■ The data:
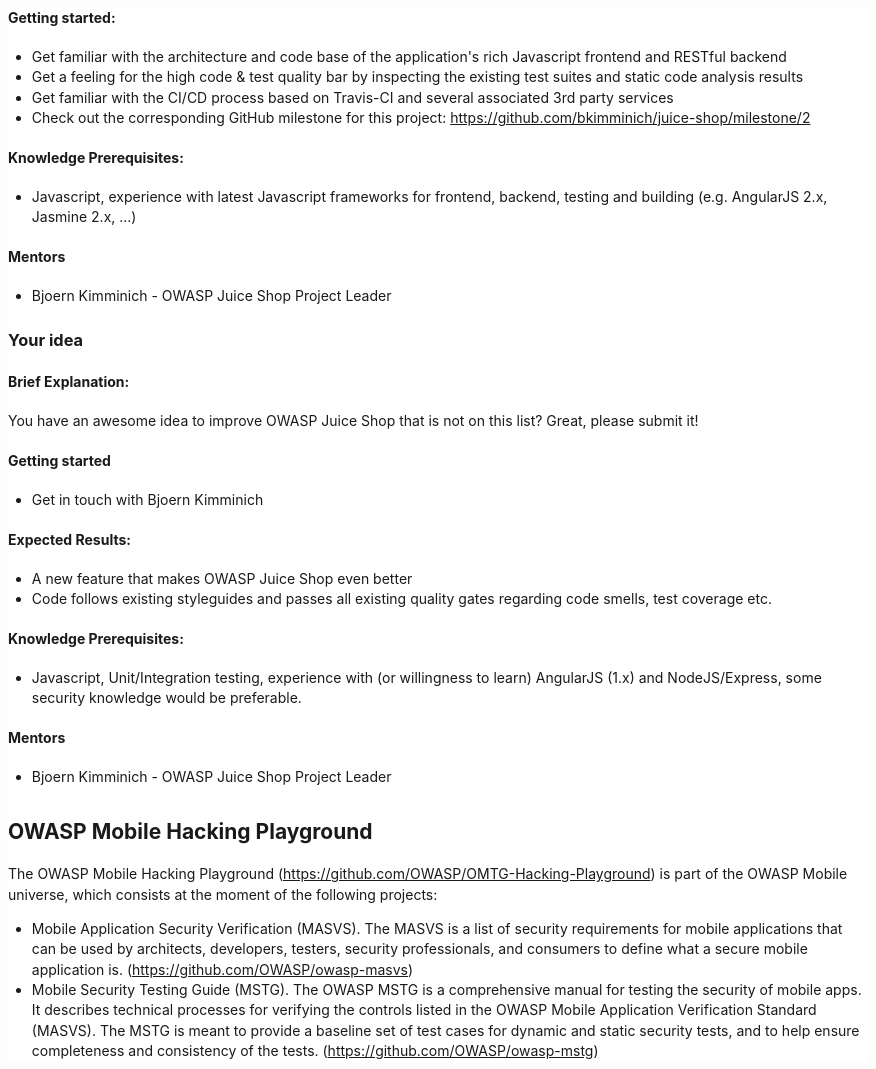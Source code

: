 #### Getting started:

- Get familiar with the architecture and code base of the application's rich Javascript frontend and RESTful backend
- Get a feeling for the high code & test quality bar by inspecting the existing test suites and static code analysis results
- Get familiar with the CI/CD process based on Travis-CI and several associated 3rd party services
- Check out the corresponding GitHub milestone for this project: https://github.com/bkimminich/juice-shop/milestone/2

#### Knowledge Prerequisites:

- Javascript, experience with latest Javascript frameworks for frontend, backend, testing and building (e.g. AngularJS 2.x, Jasmine 2.x, ...)

#### Mentors

- Bjoern Kimminich - OWASP Juice Shop Project Leader

### Your idea

#### Brief Explanation:

You have an awesome idea to improve OWASP Juice Shop that is not on this list? Great, please submit it!

#### Getting started

- Get in touch with Bjoern Kimminich

#### Expected Results:

- A new feature that makes OWASP Juice Shop even better
- Code follows existing styleguides and passes all existing quality gates regarding code smells, test coverage etc.

#### Knowledge Prerequisites:

- Javascript, Unit/Integration testing, experience with (or willingness to learn) AngularJS (1.x) and NodeJS/Express, some security knowledge would be preferable.

#### Mentors

- Bjoern Kimminich - OWASP Juice Shop Project Leader

## OWASP Mobile Hacking Playground

The OWASP Mobile Hacking Playground (https://github.com/OWASP/OMTG-Hacking-Playground) is part of the OWASP Mobile universe, which consists at the moment of the following projects:

- Mobile Application Security Verification (MASVS). The MASVS is a list of security requirements for mobile applications that can be used by architects, developers, testers, security professionals,
  and consumers to define what a secure mobile application is. (https://github.com/OWASP/owasp-masvs)
- Mobile Security Testing Guide (MSTG). The OWASP MSTG is a comprehensive manual for testing the security of mobile apps. It describes technical processes for verifying the controls listed in the OWASP Mobile
  Application Verification Standard (MASVS). The MSTG is meant to provide a baseline set of test cases for dynamic and static security tests, and to help ensure completeness and consistency of the tests.
  (https://github.com/OWASP/owasp-mstg)
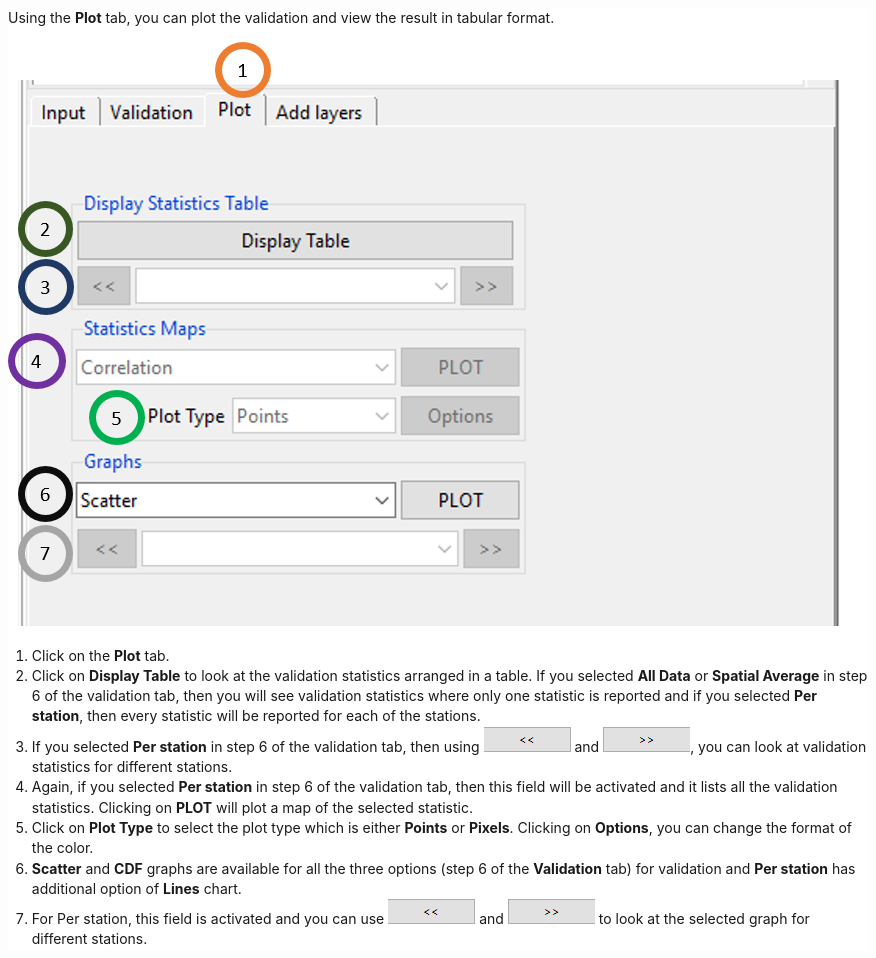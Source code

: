 Using the **Plot** tab, you can plot the validation and view the result in tabular format.

![](141_1.png)

1. Click on the **Plot** tab.
2. Click on **Display Table** to look at the validation statistics arranged in a table. If you selected **All Data** or **Spatial Average** in step 6 of the validation tab, then you will see validation statistics where only one statistic is reported and if you selected **Per station**, then every statistic will be reported for each of the stations. 
3. If you selected **Per station** in step 6 of the validation tab, then using ![](80_1.png) and ![](80_2.png), you can look at validation statistics for different stations.
4. Again, if you selected **Per station** in step 6 of the validation tab, then this field will be activated and it lists all the validation statistics. Clicking on **PLOT** will plot a map of the selected statistic.
5. Click on **Plot Type** to select the plot type which is either **Points** or **Pixels**. Clicking on **Options**, you can change the format of the color.
6. **Scatter** and **CDF** graphs are available for all the three options (step 6 of the **Validation** tab) for validation and **Per station** has additional option of **Lines** chart. 
7. For Per station, this field is activated and you can use ![](80_1.png) and ![](80_2.png) to look at the selected graph for different stations.
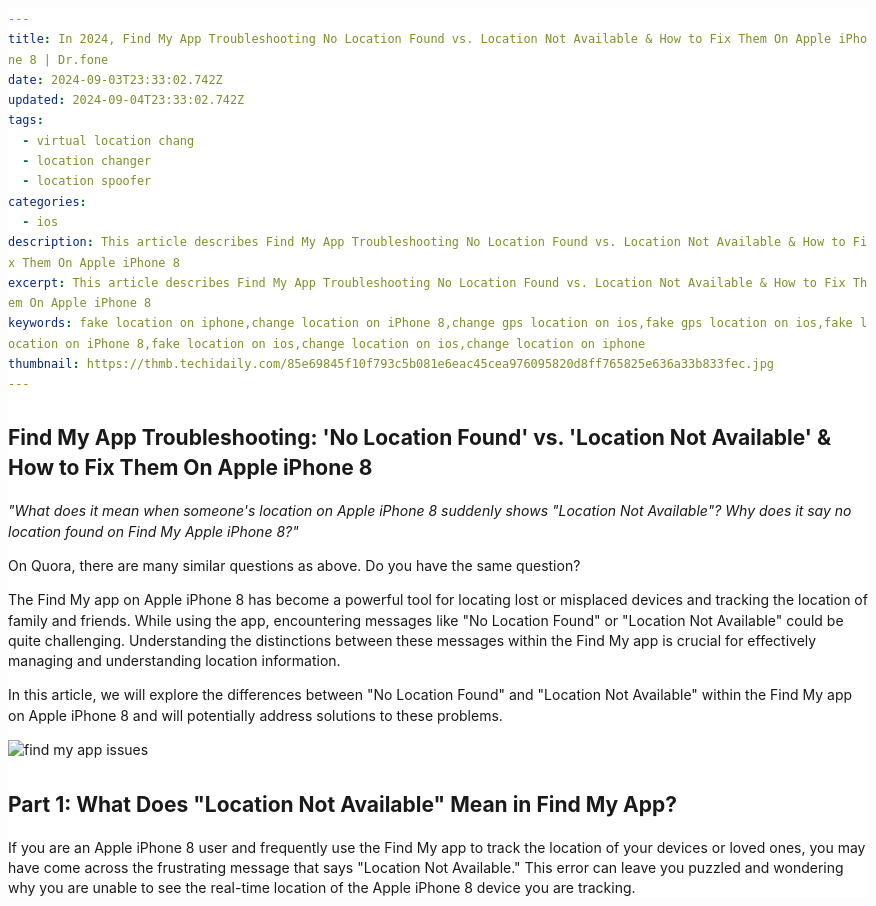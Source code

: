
 ```yaml
---
title: In 2024, Find My App Troubleshooting No Location Found vs. Location Not Available & How to Fix Them On Apple iPhone 8 | Dr.fone
date: 2024-09-03T23:33:02.742Z
updated: 2024-09-04T23:33:02.742Z
tags: 
  - virtual location chang
  - location changer
  - location spoofer
categories:
  - ios
description: This article describes Find My App Troubleshooting No Location Found vs. Location Not Available & How to Fix Them On Apple iPhone 8
excerpt: This article describes Find My App Troubleshooting No Location Found vs. Location Not Available & How to Fix Them On Apple iPhone 8
keywords: fake location on iphone,change location on iPhone 8,change gps location on ios,fake gps location on ios,fake location on iPhone 8,fake location on ios,change location on ios,change location on iphone
thumbnail: https://thmb.techidaily.com/85e69845f10f793c5b081e6eac45cea976095820d8ff765825e636a33b833fec.jpg
---
```


## Find My App Troubleshooting: 'No Location Found' vs. 'Location Not Available' & How to Fix Them On Apple iPhone 8

_"What does it mean when someone's location on Apple iPhone 8 suddenly shows "Location Not Available"? Why does it say no location found on Find My Apple iPhone 8?"_

On Quora, there are many similar questions as above. Do you have the same question?

The Find My app on Apple iPhone 8 has become a powerful tool for locating lost or misplaced devices and tracking the location of family and friends. While using the app, encountering messages like "No Location Found" or "Location Not Available" could be quite challenging. Understanding the distinctions between these messages within the Find My app is crucial for effectively managing and understanding location information.

In this article, we will explore the differences between "No Location Found" and "Location Not Available" within the Find My app on Apple iPhone 8 and will potentially address solutions to these problems.

![find my app issues](https://images.wondershare.com/drfone/article/2022/10/no-location-found-vs-location-not-available-1.jpg)

## Part 1: What Does "Location Not Available" Mean in Find My App?

If you are an Apple iPhone 8 user and frequently use the Find My app to track the location of your devices or loved ones, you may have come across the frustrating message that says "Location Not Available." This error can leave you puzzled and wondering why you are unable to see the real-time location of the Apple iPhone 8 device you are tracking.
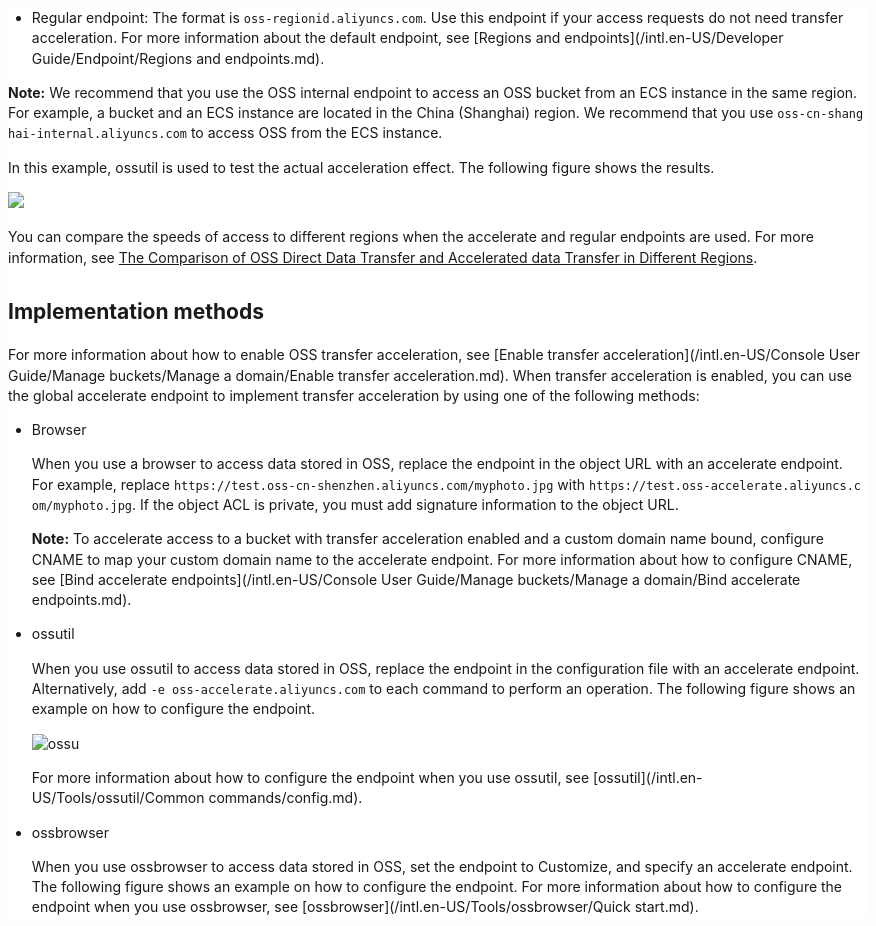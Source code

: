 -   Regular endpoint: The format is `oss-regionid.aliyuncs.com`. Use this endpoint if your access requests do not need transfer acceleration. For more information about the default endpoint, see [Regions and endpoints](/intl.en-US/Developer Guide/Endpoint/Regions and endpoints.md).

**Note:** We recommend that you use the OSS internal endpoint to access an OSS bucket from an ECS instance in the same region. For example, a bucket and an ECS instance are located in the China \(Shanghai\) region. We recommend that you use `oss-cn-shanghai-internal.aliyuncs.com` to access OSS from the ECS instance.

In this example, ossutil is used to test the actual acceleration effect. The following figure shows the results.

![](https://static-aliyun-doc.oss-accelerate.aliyuncs.com/assets/img/en-US/2295688951/p57059.png)

You can compare the speeds of access to different regions when the accelerate and regular endpoints are used. For more information, see [The Comparison of OSS Direct Data Transfer and Accelerated data Transfer in Different Regions](https://oss-accelerate-test.oss-accelerate.aliyuncs.com/acc/oss-transfer-acc.html).

## Implementation methods

For more information about how to enable OSS transfer acceleration, see [Enable transfer acceleration](/intl.en-US/Console User Guide/Manage buckets/Manage a domain/Enable transfer acceleration.md). When transfer acceleration is enabled, you can use the global accelerate endpoint to implement transfer acceleration by using one of the following methods:

-   Browser

    When you use a browser to access data stored in OSS, replace the endpoint in the object URL with an accelerate endpoint. For example, replace `https://test.oss-cn-shenzhen.aliyuncs.com/myphoto.jpg` with `https://test.oss-accelerate.aliyuncs.com/myphoto.jpg`. If the object ACL is private, you must add signature information to the object URL.

    **Note:** To accelerate access to a bucket with transfer acceleration enabled and a custom domain name bound, configure CNAME to map your custom domain name to the accelerate endpoint. For more information about how to configure CNAME, see [Bind accelerate endpoints](/intl.en-US/Console User Guide/Manage buckets/Manage a domain/Bind accelerate endpoints.md).

-   ossutil

    When you use ossutil to access data stored in OSS, replace the endpoint in the configuration file with an accelerate endpoint. Alternatively, add `-e oss-accelerate.aliyuncs.com` to each command to perform an operation. The following figure shows an example on how to configure the endpoint.

    ![ossu](https://static-aliyun-doc.oss-accelerate.aliyuncs.com/assets/img/en-US/8532654161/p208891.png)

    For more information about how to configure the endpoint when you use ossutil, see [ossutil](/intl.en-US/Tools/ossutil/Common commands/config.md).

-   ossbrowser

    When you use ossbrowser to access data stored in OSS, set the endpoint to Customize, and specify an accelerate endpoint. The following figure shows an example on how to configure the endpoint. For more information about how to configure the endpoint when you use ossbrowser, see [ossbrowser](/intl.en-US/Tools/ossbrowser/Quick start.md).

■ Task instructions:
Pull together all lines from the data that mention the word "github".

■ Exercise output:
- Check out the corresponding GitHub milestone for this project: https://github.com/bkimminich/juice-shop/milestone/2
The OWASP Mobile Hacking Playground (https://github.com/OWASP/OMTG-Hacking-Playground) is part of the OWASP Mobile universe, which consists at the moment of the following projects:
  and consumers to define what a secure mobile application is. (https://github.com/OWASP/owasp-masvs)
  (https://github.com/OWASP/owasp-mstg)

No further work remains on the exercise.